Every record should be written out exactly, with the pictures left out.

-- Data supplied follows --

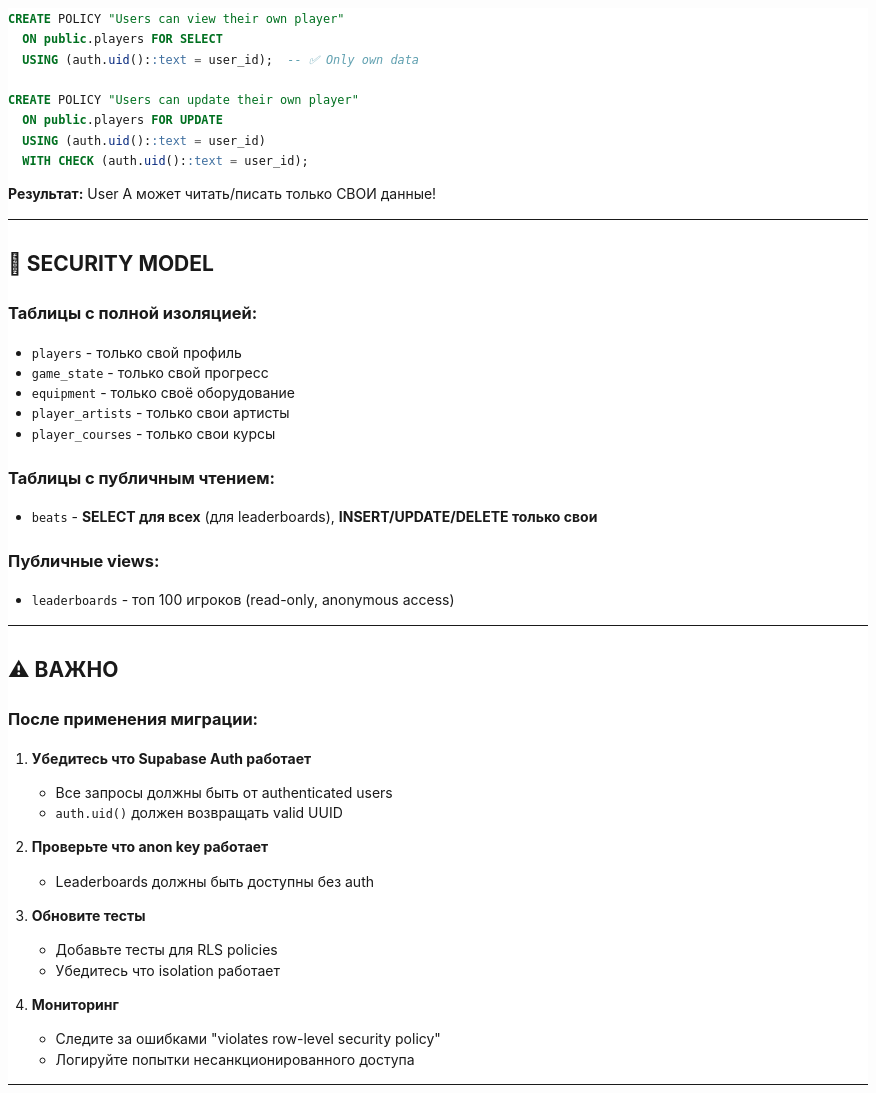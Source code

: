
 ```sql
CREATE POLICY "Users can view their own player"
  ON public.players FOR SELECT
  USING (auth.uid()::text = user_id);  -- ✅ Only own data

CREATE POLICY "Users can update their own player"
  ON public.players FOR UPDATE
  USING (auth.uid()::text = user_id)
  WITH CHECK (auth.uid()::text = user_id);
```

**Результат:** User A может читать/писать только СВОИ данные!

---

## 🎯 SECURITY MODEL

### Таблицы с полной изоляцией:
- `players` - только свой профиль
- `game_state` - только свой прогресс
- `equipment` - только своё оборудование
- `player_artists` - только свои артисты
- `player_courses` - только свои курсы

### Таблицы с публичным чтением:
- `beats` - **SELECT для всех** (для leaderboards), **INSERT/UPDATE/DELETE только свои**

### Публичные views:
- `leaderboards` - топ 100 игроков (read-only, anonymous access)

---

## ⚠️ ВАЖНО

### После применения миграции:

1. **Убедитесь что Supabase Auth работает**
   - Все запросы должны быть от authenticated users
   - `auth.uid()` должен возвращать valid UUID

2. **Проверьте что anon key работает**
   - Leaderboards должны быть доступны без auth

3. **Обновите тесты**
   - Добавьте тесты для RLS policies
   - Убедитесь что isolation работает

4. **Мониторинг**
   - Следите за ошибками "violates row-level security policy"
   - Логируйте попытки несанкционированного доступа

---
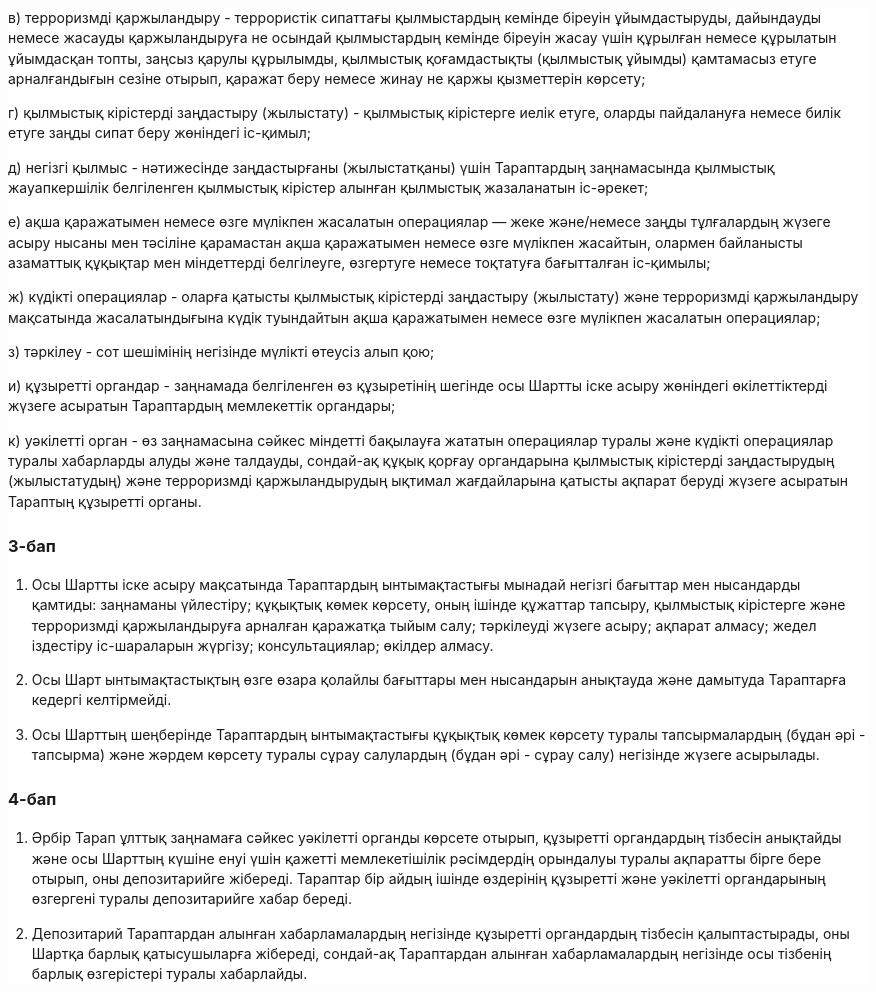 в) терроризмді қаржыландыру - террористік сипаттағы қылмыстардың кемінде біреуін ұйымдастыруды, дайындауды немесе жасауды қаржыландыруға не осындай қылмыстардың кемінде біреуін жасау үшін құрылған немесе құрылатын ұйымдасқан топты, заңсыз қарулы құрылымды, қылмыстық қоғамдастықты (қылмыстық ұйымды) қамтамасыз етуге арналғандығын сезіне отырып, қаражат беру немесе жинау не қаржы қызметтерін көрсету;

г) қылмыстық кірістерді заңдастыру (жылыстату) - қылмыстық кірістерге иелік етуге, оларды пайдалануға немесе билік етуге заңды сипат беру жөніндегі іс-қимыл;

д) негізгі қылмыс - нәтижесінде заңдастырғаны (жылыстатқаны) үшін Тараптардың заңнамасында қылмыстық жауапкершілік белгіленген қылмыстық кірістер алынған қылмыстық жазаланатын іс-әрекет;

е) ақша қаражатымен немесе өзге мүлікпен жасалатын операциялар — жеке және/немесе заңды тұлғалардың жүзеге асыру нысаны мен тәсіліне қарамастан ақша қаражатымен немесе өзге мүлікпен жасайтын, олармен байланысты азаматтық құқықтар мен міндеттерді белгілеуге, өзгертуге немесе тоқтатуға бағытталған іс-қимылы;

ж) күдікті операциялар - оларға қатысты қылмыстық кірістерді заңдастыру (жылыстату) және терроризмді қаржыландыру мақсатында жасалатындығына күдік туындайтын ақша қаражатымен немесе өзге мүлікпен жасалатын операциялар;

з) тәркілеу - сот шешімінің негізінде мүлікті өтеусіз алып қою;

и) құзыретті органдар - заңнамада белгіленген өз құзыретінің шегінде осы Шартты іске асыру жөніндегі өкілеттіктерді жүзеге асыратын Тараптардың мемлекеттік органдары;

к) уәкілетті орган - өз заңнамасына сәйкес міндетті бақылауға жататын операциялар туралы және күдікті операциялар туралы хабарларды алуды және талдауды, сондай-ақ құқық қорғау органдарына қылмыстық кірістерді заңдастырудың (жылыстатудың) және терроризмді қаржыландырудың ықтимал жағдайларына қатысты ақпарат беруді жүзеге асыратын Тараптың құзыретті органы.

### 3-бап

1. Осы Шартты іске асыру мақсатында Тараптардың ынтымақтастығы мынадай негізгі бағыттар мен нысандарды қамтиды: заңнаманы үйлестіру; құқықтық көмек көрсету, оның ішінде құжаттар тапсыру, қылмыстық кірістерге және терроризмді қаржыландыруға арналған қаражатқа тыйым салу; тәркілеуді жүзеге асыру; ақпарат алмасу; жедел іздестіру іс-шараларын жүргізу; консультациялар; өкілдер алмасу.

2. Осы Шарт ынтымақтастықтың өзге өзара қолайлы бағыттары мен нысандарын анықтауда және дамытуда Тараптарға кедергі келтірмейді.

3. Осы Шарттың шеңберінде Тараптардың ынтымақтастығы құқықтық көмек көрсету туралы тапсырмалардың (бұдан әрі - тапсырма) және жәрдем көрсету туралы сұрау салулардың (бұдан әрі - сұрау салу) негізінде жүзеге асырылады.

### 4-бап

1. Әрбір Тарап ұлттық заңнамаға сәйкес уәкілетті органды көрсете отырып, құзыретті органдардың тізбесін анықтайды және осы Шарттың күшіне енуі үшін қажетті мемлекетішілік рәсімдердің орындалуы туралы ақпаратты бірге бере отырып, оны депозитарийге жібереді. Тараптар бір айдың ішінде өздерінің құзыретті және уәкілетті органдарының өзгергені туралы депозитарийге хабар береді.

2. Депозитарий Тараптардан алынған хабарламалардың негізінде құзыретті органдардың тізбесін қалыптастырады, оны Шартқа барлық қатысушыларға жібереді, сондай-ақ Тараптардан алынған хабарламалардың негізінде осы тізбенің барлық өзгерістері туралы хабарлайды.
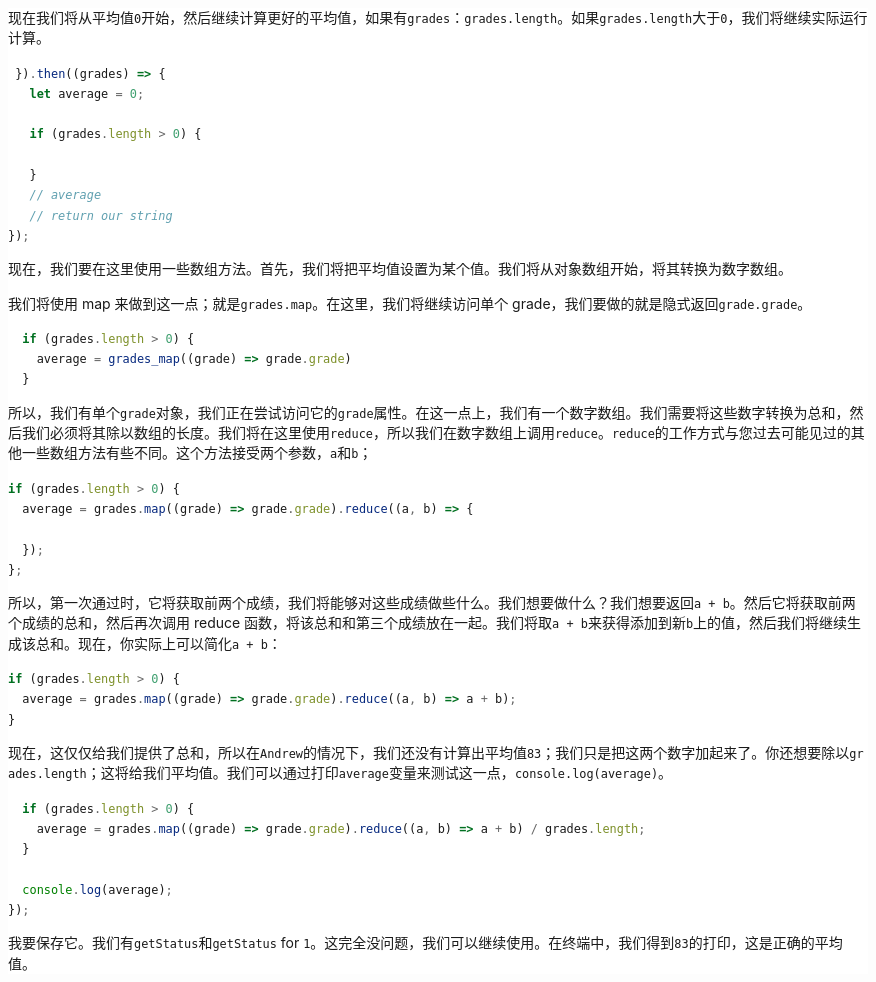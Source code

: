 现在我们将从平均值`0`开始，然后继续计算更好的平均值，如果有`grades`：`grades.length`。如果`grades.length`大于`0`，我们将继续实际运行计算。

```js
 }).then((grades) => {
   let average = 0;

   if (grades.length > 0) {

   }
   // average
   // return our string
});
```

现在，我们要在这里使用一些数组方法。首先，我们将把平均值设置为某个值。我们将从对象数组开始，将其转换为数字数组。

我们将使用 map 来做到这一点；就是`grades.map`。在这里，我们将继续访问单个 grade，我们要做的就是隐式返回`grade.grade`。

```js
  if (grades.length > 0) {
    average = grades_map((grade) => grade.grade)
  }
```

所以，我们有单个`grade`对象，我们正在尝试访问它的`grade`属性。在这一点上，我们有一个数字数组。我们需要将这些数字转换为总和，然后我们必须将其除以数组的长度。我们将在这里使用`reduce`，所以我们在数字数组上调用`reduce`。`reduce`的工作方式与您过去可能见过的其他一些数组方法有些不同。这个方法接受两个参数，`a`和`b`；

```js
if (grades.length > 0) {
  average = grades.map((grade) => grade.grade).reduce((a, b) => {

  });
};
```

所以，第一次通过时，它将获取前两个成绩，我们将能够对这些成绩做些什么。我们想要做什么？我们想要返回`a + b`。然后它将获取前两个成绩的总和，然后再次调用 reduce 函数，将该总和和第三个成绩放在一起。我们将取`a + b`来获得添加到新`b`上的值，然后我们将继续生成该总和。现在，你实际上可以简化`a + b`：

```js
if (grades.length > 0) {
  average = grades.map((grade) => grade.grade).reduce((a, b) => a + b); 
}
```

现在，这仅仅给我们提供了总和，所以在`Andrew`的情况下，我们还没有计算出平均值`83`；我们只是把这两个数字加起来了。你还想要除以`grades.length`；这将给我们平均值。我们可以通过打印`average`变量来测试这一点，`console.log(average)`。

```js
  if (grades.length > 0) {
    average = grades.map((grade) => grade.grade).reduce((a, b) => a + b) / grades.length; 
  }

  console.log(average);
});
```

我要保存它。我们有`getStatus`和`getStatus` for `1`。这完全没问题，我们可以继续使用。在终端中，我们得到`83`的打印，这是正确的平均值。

-- Data supplied concluded --

**Response for this exercise**
Source code

:
 ```sql
CREATE POLICY "Users can view their own player"
  ON public.players FOR SELECT
  USING (auth.uid()::text = user_id);  -- ✅ Only own data

CREATE POLICY "Users can update their own player"
  ON public.players FOR UPDATE
  USING (auth.uid()::text = user_id)
  WITH CHECK (auth.uid()::text = user_id);
```

**Результат:** User A может читать/писать только СВОИ данные!

---

## 🎯 SECURITY MODEL

### Таблицы с полной изоляцией:
- `players` - только свой профиль
- `game_state` - только свой прогресс
- `equipment` - только своё оборудование
- `player_artists` - только свои артисты
- `player_courses` - только свои курсы

### Таблицы с публичным чтением:
- `beats` - **SELECT для всех** (для leaderboards), **INSERT/UPDATE/DELETE только свои**

### Публичные views:
- `leaderboards` - топ 100 игроков (read-only, anonymous access)

---

## ⚠️ ВАЖНО

### После применения миграции:

1. **Убедитесь что Supabase Auth работает**
   - Все запросы должны быть от authenticated users
   - `auth.uid()` должен возвращать valid UUID

2. **Проверьте что anon key работает**
   - Leaderboards должны быть доступны без auth

3. **Обновите тесты**
   - Добавьте тесты для RLS policies
   - Убедитесь что isolation работает

4. **Мониторинг**
   - Следите за ошибками "violates row-level security policy"
   - Логируйте попытки несанкционированного доступа

---
 в) терроризмді қаржыландыру - террористік сипаттағы қылмыстардың кемінде біреуін ұйымдастыруды, дайындауды немесе жасауды қаржыландыруға не осындай қылмыстардың кемінде біреуін жасау үшін құрылған немесе құрылатын ұйымдасқан топты, заңсыз қарулы құрылымды, қылмыстық қоғамдастықты (қылмыстық ұйымды) қамтамасыз етуге арналғандығын сезіне отырып, қаражат беру немесе жинау не қаржы қызметтерін көрсету;

г) қылмыстық кірістерді заңдастыру (жылыстату) - қылмыстық кірістерге иелік етуге, оларды пайдалануға немесе билік етуге заңды сипат беру жөніндегі іс-қимыл;

д) негізгі қылмыс - нәтижесінде заңдастырғаны (жылыстатқаны) үшін Тараптардың заңнамасында қылмыстық жауапкершілік белгіленген қылмыстық кірістер алынған қылмыстық жазаланатын іс-әрекет;

е) ақша қаражатымен немесе өзге мүлікпен жасалатын операциялар — жеке және/немесе заңды тұлғалардың жүзеге асыру нысаны мен тәсіліне қарамастан ақша қаражатымен немесе өзге мүлікпен жасайтын, олармен байланысты азаматтық құқықтар мен міндеттерді белгілеуге, өзгертуге немесе тоқтатуға бағытталған іс-қимылы;

ж) күдікті операциялар - оларға қатысты қылмыстық кірістерді заңдастыру (жылыстату) және терроризмді қаржыландыру мақсатында жасалатындығына күдік туындайтын ақша қаражатымен немесе өзге мүлікпен жасалатын операциялар;

з) тәркілеу - сот шешімінің негізінде мүлікті өтеусіз алып қою;

и) құзыретті органдар - заңнамада белгіленген өз құзыретінің шегінде осы Шартты іске асыру жөніндегі өкілеттіктерді жүзеге асыратын Тараптардың мемлекеттік органдары;

к) уәкілетті орган - өз заңнамасына сәйкес міндетті бақылауға жататын операциялар туралы және күдікті операциялар туралы хабарларды алуды және талдауды, сондай-ақ құқық қорғау органдарына қылмыстық кірістерді заңдастырудың (жылыстатудың) және терроризмді қаржыландырудың ықтимал жағдайларына қатысты ақпарат беруді жүзеге асыратын Тараптың құзыретті органы.

### 3-бап

1. Осы Шартты іске асыру мақсатында Тараптардың ынтымақтастығы мынадай негізгі бағыттар мен нысандарды қамтиды: заңнаманы үйлестіру; құқықтық көмек көрсету, оның ішінде құжаттар тапсыру, қылмыстық кірістерге және терроризмді қаржыландыруға арналған қаражатқа тыйым салу; тәркілеуді жүзеге асыру; ақпарат алмасу; жедел іздестіру іс-шараларын жүргізу; консультациялар; өкілдер алмасу.

2. Осы Шарт ынтымақтастықтың өзге өзара қолайлы бағыттары мен нысандарын анықтауда және дамытуда Тараптарға кедергі келтірмейді.

3. Осы Шарттың шеңберінде Тараптардың ынтымақтастығы құқықтық көмек көрсету туралы тапсырмалардың (бұдан әрі - тапсырма) және жәрдем көрсету туралы сұрау салулардың (бұдан әрі - сұрау салу) негізінде жүзеге асырылады.

### 4-бап

1. Әрбір Тарап ұлттық заңнамаға сәйкес уәкілетті органды көрсете отырып, құзыретті органдардың тізбесін анықтайды және осы Шарттың күшіне енуі үшін қажетті мемлекетішілік рәсімдердің орындалуы туралы ақпаратты бірге бере отырып, оны депозитарийге жібереді. Тараптар бір айдың ішінде өздерінің құзыретті және уәкілетті органдарының өзгергені туралы депозитарийге хабар береді.

2. Депозитарий Тараптардан алынған хабарламалардың негізінде құзыретті органдардың тізбесін қалыптастырады, оны Шартқа барлық қатысушыларға жібереді, сондай-ақ Тараптардан алынған хабарламалардың негізінде осы тізбенің барлық өзгерістері туралы хабарлайды.
Source code

: 现在我们将从平均值`0`开始，然后继续计算更好的平均值，如果有`grades`：`grades.length`。如果`grades.length`大于`0`，我们将继续实际运行计算。

```js
 }).then((grades) => {
   let average = 0;

   if (grades.length > 0) {

   }
   // average
   // return our string
});
```

现在，我们要在这里使用一些数组方法。首先，我们将把平均值设置为某个值。我们将从对象数组开始，将其转换为数字数组。

我们将使用 map 来做到这一点；就是`grades.map`。在这里，我们将继续访问单个 grade，我们要做的就是隐式返回`grade.grade`。

```js
  if (grades.length > 0) {
    average = grades_map((grade) => grade.grade)
  }
```

所以，我们有单个`grade`对象，我们正在尝试访问它的`grade`属性。在这一点上，我们有一个数字数组。我们需要将这些数字转换为总和，然后我们必须将其除以数组的长度。我们将在这里使用`reduce`，所以我们在数字数组上调用`reduce`。`reduce`的工作方式与您过去可能见过的其他一些数组方法有些不同。这个方法接受两个参数，`a`和`b`；

```js
if (grades.length > 0) {
  average = grades.map((grade) => grade.grade).reduce((a, b) => {

  });
};
```

所以，第一次通过时，它将获取前两个成绩，我们将能够对这些成绩做些什么。我们想要做什么？我们想要返回`a + b`。然后它将获取前两个成绩的总和，然后再次调用 reduce 函数，将该总和和第三个成绩放在一起。我们将取`a + b`来获得添加到新`b`上的值，然后我们将继续生成该总和。现在，你实际上可以简化`a + b`：

```js
if (grades.length > 0) {
  average = grades.map((grade) => grade.grade).reduce((a, b) => a + b); 
}
```

现在，这仅仅给我们提供了总和，所以在`Andrew`的情况下，我们还没有计算出平均值`83`；我们只是把这两个数字加起来了。你还想要除以`grades.length`；这将给我们平均值。我们可以通过打印`average`变量来测试这一点，`console.log(average)`。

```js
  if (grades.length > 0) {
    average = grades.map((grade) => grade.grade).reduce((a, b) => a + b) / grades.length; 
  }

  console.log(average);
});
```

我要保存它。我们有`getStatus`和`getStatus` for `1`。这完全没问题，我们可以继续使用。在终端中，我们得到`83`的打印，这是正确的平均值。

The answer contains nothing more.